▸ **INPUT FOR THIS TASK**:
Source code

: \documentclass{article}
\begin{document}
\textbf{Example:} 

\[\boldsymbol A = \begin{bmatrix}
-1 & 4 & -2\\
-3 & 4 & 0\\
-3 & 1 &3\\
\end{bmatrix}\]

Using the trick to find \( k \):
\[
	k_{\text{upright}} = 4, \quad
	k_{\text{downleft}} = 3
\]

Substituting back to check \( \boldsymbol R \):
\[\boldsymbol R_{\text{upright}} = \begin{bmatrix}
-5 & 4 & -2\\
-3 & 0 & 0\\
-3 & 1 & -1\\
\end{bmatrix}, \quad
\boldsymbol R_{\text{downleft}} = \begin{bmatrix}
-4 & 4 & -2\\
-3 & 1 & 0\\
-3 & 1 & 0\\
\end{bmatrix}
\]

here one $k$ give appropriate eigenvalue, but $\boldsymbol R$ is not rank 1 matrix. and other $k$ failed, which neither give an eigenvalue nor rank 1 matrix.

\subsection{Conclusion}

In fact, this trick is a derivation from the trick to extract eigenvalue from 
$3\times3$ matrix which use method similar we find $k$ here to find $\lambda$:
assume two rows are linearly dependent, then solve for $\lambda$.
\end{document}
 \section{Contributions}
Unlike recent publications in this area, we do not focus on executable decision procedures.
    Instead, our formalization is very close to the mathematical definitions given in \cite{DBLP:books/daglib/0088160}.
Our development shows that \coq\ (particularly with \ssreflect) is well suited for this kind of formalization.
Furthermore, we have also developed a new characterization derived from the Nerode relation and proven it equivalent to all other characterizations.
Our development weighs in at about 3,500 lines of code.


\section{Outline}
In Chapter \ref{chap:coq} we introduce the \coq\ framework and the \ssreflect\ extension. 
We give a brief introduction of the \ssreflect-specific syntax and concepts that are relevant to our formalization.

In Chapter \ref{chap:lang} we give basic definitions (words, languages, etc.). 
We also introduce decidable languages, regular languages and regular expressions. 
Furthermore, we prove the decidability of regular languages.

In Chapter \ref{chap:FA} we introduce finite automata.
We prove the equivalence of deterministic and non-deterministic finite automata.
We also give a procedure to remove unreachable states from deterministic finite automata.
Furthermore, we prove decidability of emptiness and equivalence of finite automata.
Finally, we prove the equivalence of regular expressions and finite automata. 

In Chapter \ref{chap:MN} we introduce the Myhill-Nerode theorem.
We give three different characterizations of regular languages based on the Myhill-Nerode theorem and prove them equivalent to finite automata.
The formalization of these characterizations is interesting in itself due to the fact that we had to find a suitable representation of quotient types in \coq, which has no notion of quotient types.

▸ **WORK INSTRUCTIONS**: What is needed is a word-for-word copy of all the records above.

▸ **EXPECTED OUTPUT**:
Source code

: \documentclass{article}
\begin{document}
\textbf{Example:} 

\[\boldsymbol A = \begin{bmatrix}
-1 & 4 & -2\\
-3 & 4 & 0\\
-3 & 1 &3\\
\end{bmatrix}\]

Using the trick to find \( k \):
\[
	k_{\text{upright}} = 4, \quad
	k_{\text{downleft}} = 3
\]

Substituting back to check \( \boldsymbol R \):
\[\boldsymbol R_{\text{upright}} = \begin{bmatrix}
-5 & 4 & -2\\
-3 & 0 & 0\\
-3 & 1 & -1\\
\end{bmatrix}, \quad
\boldsymbol R_{\text{downleft}} = \begin{bmatrix}
-4 & 4 & -2\\
-3 & 1 & 0\\
-3 & 1 & 0\\
\end{bmatrix}
\]

here one $k$ give appropriate eigenvalue, but $\boldsymbol R$ is not rank 1 matrix. and other $k$ failed, which neither give an eigenvalue nor rank 1 matrix.

\subsection{Conclusion}

In fact, this trick is a derivation from the trick to extract eigenvalue from 
$3\times3$ matrix which use method similar we find $k$ here to find $\lambda$:
assume two rows are linearly dependent, then solve for $\lambda$.
\end{document}
 \section{Contributions}
Unlike recent publications in this area, we do not focus on executable decision procedures.
    Instead, our formalization is very close to the mathematical definitions given in \cite{DBLP:books/daglib/0088160}.
Our development shows that \coq\ (particularly with \ssreflect) is well suited for this kind of formalization.
Furthermore, we have also developed a new characterization derived from the Nerode relation and proven it equivalent to all other characterizations.
Our development weighs in at about 3,500 lines of code.


\section{Outline}
In Chapter \ref{chap:coq} we introduce the \coq\ framework and the \ssreflect\ extension. 
We give a brief introduction of the \ssreflect-specific syntax and concepts that are relevant to our formalization.

In Chapter \ref{chap:lang} we give basic definitions (words, languages, etc.). 
We also introduce decidable languages, regular languages and regular expressions. 
Furthermore, we prove the decidability of regular languages.

In Chapter \ref{chap:FA} we introduce finite automata.
We prove the equivalence of deterministic and non-deterministic finite automata.
We also give a procedure to remove unreachable states from deterministic finite automata.
Furthermore, we prove decidability of emptiness and equivalence of finite automata.
Finally, we prove the equivalence of regular expressions and finite automata. 

In Chapter \ref{chap:MN} we introduce the Myhill-Nerode theorem.
We give three different characterizations of regular languages based on the Myhill-Nerode theorem and prove them equivalent to finite automata.
The formalization of these characterizations is interesting in itself due to the fact that we had to find a suitable representation of quotient types in \coq, which has no notion of quotient types.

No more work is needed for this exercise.